Raphael Jambalos

Posted on Aug 18, 2019 • Edited on Nov 20, 2019

How we lost $800/mo with Amazon ECS Fargate

#aws #devops #docker #ecs

It is well-known that containerizing an application can help reduce server costs. But if not designed properly, it can increase other costs such as bandwidth costs. In this post, I’ll tell you about how we raked up an $800 bandwidth charge when we first used ECS-Fargate.

But first, a little bit of context...

When you first deploy an ECS Service, the ECS agent fetches your Docker image from an image registry like Dockerhub or ECR. With this downloaded image, the agent will spawn a docker container via the command docker run your-docker-image. ECS then runs a health check to see if your application is running. If it passes the health check, the load balancer redirects traffic to the container. If it fails several health checks, the container is killed. The docker agent then attempts to start another container from that same image.

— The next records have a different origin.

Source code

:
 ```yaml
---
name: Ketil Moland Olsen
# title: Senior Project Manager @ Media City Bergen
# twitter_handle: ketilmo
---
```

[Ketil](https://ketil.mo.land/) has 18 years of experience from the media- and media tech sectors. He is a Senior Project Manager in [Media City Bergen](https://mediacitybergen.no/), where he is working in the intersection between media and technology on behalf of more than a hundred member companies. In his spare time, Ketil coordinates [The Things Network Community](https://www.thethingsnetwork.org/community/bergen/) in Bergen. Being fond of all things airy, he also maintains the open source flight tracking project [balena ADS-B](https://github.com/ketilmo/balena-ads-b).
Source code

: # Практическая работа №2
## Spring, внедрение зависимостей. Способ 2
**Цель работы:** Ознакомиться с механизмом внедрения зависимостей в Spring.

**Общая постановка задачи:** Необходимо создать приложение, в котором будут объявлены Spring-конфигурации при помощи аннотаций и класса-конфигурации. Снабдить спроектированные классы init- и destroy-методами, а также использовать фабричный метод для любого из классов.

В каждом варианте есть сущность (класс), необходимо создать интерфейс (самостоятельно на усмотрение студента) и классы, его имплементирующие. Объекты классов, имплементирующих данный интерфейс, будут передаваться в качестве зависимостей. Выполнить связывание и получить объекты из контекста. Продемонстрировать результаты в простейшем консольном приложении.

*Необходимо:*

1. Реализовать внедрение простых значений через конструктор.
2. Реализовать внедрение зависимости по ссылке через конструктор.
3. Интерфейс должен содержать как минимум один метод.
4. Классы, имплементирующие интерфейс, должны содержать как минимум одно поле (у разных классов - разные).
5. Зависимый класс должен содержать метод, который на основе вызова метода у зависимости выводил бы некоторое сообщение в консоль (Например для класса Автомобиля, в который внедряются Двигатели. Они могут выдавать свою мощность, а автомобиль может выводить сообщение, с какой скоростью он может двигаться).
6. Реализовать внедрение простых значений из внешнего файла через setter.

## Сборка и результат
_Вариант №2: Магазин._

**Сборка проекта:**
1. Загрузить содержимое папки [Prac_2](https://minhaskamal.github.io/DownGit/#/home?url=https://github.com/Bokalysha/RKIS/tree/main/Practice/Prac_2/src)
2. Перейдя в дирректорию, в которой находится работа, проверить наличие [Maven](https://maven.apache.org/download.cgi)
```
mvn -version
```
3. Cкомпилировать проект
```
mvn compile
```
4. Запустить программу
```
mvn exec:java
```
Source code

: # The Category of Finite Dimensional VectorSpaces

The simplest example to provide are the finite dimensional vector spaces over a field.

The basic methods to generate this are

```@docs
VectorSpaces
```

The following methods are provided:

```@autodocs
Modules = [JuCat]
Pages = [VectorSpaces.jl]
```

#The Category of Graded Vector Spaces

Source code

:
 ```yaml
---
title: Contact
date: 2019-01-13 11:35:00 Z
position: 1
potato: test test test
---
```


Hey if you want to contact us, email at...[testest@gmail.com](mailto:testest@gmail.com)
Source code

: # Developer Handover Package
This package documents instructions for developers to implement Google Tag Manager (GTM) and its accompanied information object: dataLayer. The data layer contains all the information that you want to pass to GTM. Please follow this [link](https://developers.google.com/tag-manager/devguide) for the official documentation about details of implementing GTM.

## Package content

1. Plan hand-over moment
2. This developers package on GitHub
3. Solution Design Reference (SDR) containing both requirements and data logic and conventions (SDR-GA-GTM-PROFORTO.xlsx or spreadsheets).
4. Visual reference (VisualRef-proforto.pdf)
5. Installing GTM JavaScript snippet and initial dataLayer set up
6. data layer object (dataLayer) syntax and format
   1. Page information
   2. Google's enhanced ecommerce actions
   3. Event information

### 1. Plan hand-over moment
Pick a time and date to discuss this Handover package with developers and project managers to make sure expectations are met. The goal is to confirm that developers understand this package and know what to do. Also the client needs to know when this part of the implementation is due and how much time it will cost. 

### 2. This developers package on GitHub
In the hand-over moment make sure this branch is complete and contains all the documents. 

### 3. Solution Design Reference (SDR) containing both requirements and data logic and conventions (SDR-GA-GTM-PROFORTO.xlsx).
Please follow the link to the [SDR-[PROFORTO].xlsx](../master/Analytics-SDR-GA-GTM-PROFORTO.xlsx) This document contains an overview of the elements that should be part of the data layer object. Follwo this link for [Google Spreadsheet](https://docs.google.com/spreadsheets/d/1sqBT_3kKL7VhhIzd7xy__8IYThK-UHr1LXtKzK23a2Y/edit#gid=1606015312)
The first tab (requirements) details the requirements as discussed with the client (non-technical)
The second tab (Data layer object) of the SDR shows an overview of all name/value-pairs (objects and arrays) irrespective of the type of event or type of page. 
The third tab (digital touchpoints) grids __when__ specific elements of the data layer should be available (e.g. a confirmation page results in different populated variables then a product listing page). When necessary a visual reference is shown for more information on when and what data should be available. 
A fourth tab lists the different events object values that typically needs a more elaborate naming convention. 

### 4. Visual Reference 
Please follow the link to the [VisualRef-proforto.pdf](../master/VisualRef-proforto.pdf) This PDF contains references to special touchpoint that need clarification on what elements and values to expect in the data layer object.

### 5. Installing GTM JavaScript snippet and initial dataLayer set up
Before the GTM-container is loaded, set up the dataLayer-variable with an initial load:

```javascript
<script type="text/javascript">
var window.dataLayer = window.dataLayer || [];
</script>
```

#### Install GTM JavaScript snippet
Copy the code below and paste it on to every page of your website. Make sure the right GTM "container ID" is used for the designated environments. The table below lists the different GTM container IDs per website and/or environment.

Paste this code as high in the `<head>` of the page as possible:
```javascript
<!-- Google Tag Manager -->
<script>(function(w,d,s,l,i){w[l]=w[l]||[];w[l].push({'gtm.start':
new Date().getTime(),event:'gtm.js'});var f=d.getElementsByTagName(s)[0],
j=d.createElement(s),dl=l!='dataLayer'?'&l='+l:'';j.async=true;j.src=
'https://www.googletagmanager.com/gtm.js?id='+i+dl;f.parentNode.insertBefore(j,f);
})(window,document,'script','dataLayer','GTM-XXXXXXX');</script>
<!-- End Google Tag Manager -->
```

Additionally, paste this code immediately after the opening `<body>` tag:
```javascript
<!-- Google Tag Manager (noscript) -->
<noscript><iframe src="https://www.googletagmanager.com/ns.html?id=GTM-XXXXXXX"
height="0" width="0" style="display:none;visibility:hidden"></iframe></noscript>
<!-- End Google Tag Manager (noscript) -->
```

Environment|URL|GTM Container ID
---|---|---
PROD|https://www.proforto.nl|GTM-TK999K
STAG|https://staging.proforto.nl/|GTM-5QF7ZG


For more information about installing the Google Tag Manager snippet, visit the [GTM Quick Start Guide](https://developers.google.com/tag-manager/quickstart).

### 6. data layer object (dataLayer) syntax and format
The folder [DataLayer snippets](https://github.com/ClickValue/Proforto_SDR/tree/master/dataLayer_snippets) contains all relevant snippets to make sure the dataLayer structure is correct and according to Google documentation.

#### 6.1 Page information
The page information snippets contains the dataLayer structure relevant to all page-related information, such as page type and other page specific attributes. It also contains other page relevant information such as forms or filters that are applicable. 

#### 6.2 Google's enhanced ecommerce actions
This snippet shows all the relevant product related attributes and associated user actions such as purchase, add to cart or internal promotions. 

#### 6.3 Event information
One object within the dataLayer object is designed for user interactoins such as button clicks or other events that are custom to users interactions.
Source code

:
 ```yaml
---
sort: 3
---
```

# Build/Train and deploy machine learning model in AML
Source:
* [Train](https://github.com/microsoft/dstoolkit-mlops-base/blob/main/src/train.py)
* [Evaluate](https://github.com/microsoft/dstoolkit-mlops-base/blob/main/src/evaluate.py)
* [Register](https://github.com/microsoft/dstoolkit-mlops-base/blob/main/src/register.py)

ECS has two types of services, and they differ on how they handle restart attempts.

(1) ECS-EC2

In ECS-EC2, you manage the fleet of EC2 instances that runs your containers. The number of containers you can run is limited by the CPU and memory capacity of your fleet. If an instance doesn't have the image, it downloads it once and stores it locally. Hence, after the first download, the image is already in the instance. When your docker agent does docker run, it fetches the image locally.

(2) ECS-Fargate

The underlying EC2 instance in which your container runs is abstracted from you. You don't have access to the EC2 instances running your containers. AWS manages these instances for you; hence, the service becomes serverless. For a bit of a premium, you are freed from the operational burden of managing a fleet of EC2 instances.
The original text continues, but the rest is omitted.